MB: Okay so… I can use my grammar to generate a parser and insert some additional functionality into another language. My ANTLR reference book showed me how to parse and generate code in a language called dot, which has a javascript library that can rendering simple flow chart style visualizations. That sounds perfect. The first implementation of my language will actually be a transpiler, taking a spec and transforming it into dot code so that the user can visualize the connections between stocks and flows.

MB: That kind of test feels like it can be open to anyone on the internet. Most of the work stays in the browser…. and maybe when the user finishes their model and clicks a button to render the visualization, the browser sends a copy of the model to a server where I can track what types of models people are trying to build.

MB: But none of that simulates the behavior of the language itself, right? I need some better ideas about how you do that. How you simulate the behavior of a language without building the language.

MC: I was designing a language called Obsidian, and I had some ideas for a type system, but I wanted to know, can people actually work effectively with this type system? Right. So I took some of those ideas and I inserted them into Java. And then by which I mean, I told people that I inserted them into Java, but I didn't actually implement a type checker. Right? And then I said, OK, please do these programming tasks. And any time you want to compile, let me know and I'll see if there are any compilers. Right?

MC: And so as the experimenter, I can tell them verbally, you know, error on line forty-two you're losing ownership of this asset here. And then I can see, you know, does that error message make any sense to them? Can they make progress along the lines that they're supposed to make progress on for this task or are they stuck? And if they're stuck, then what information do they need to get unstuck? How do I kind of clarify the system or refine the system design in order to prevent people from getting stuck in this way?

MC: And then once I had done that, then I actually built the system.

MB: That… that feels to me like very— I find that very intense, the thought of doing that, because I feel like you have to learn and anticipate what the common mistakes are likely to be made with the language. And like how a type system would interact, how it would error if given that that endpoint. But like, what did you do to prepare for that?

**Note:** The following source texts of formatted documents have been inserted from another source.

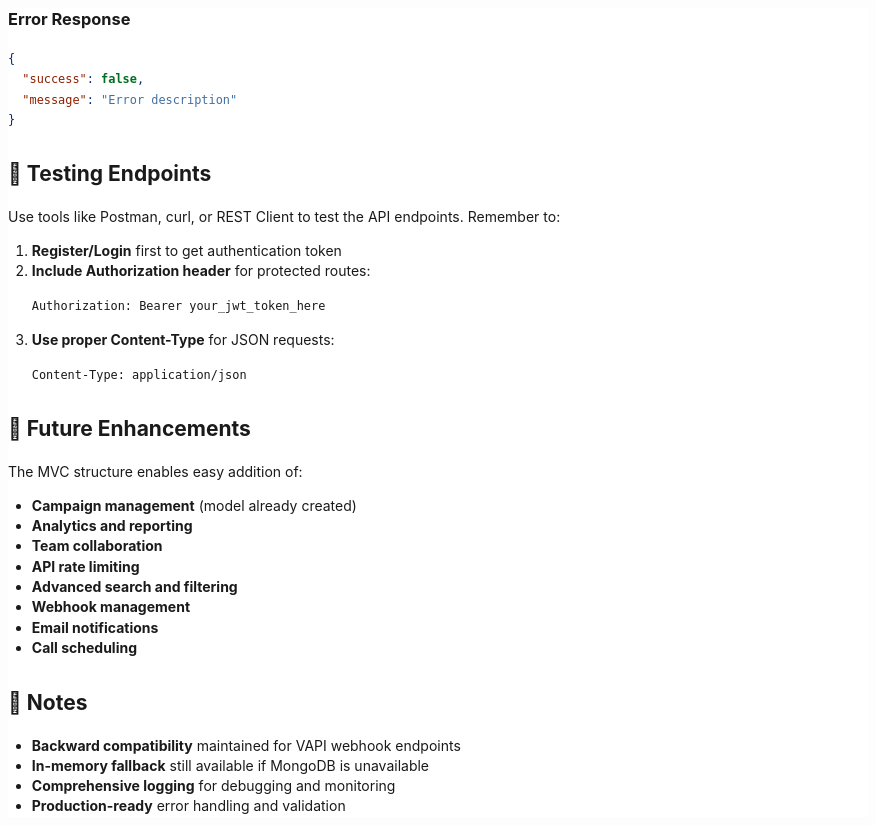 ### Error Response
```json
{
  "success": false,
  "message": "Error description"
}
```

## 🧪 Testing Endpoints

Use tools like Postman, curl, or REST Client to test the API endpoints. Remember to:

1. **Register/Login** first to get authentication token
2. **Include Authorization header** for protected routes:
   ```
   Authorization: Bearer your_jwt_token_here
   ```
3. **Use proper Content-Type** for JSON requests:
   ```
   Content-Type: application/json
   ```

## 🔮 Future Enhancements

The MVC structure enables easy addition of:
- **Campaign management** (model already created)
- **Analytics and reporting**
- **Team collaboration**
- **API rate limiting**
- **Advanced search and filtering**
- **Webhook management**
- **Email notifications**
- **Call scheduling**

## 📝 Notes

- **Backward compatibility** maintained for VAPI webhook endpoints
- **In-memory fallback** still available if MongoDB is unavailable
- **Comprehensive logging** for debugging and monitoring
- **Production-ready** error handling and validation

MC: So I spent a lot of time designing kind of language prototypes and so I had a pretty good idea of what the type system would be able to do and what it couldn't do. Yeah, you have to have a you have to have the idea in mind in order to kind of provide a good simulation.

MB: Right. You have to really thoroughly explore and know it before you can really…

MC: Yeah. Well, I mean, you do kind of theoretical work to try to figure out what is this thing that I'm building and what are its properties. And you don't have to do a perfect job. Right, if you. If you give sort of inappropriately good error messages and the thing works out, then, OK, you're going to try again with a more refined prototype or more accurate error messages. On the other hand, if people can't make progress, even with your really good error messages, that it means you need to rethink things.

MB: I don’t feel prepared to predict what kinds of compiler errors a compiler I have not built will throw. I have never built any kind of compiler … I have never even looked at the code for a compiler before.

MB: But the first step in any iterative cycle is figuring out what the minimum viable implementation is … and of the functionality I’m looking at, maybe that’s the behavior of a flow.

MB: If a flow is a pure function … the types of errors that one might encounter doesn’t feel too intimidating. There are scope issues, is a given input visible to the function? Assignment issues. Basic arithmetic issues … Some potential type issues but very limited ones. There’s no reason is use a variable that isn’t numeric in a flow.

MB: My first attempt at building something that mocked execution for user testing I don’t like very much. I walked the tree and rewrote the functions as strings of javascript code … basically the same thing I did for the visualizations but a whole lot more complicated.

MB: I mean it works. It runs and it runs my models correctly. But the idea of it was to kind of do a pseudo transformation to javascript and execute that and it ended up being a mess of eval statements that feels gross and will probably break real easy.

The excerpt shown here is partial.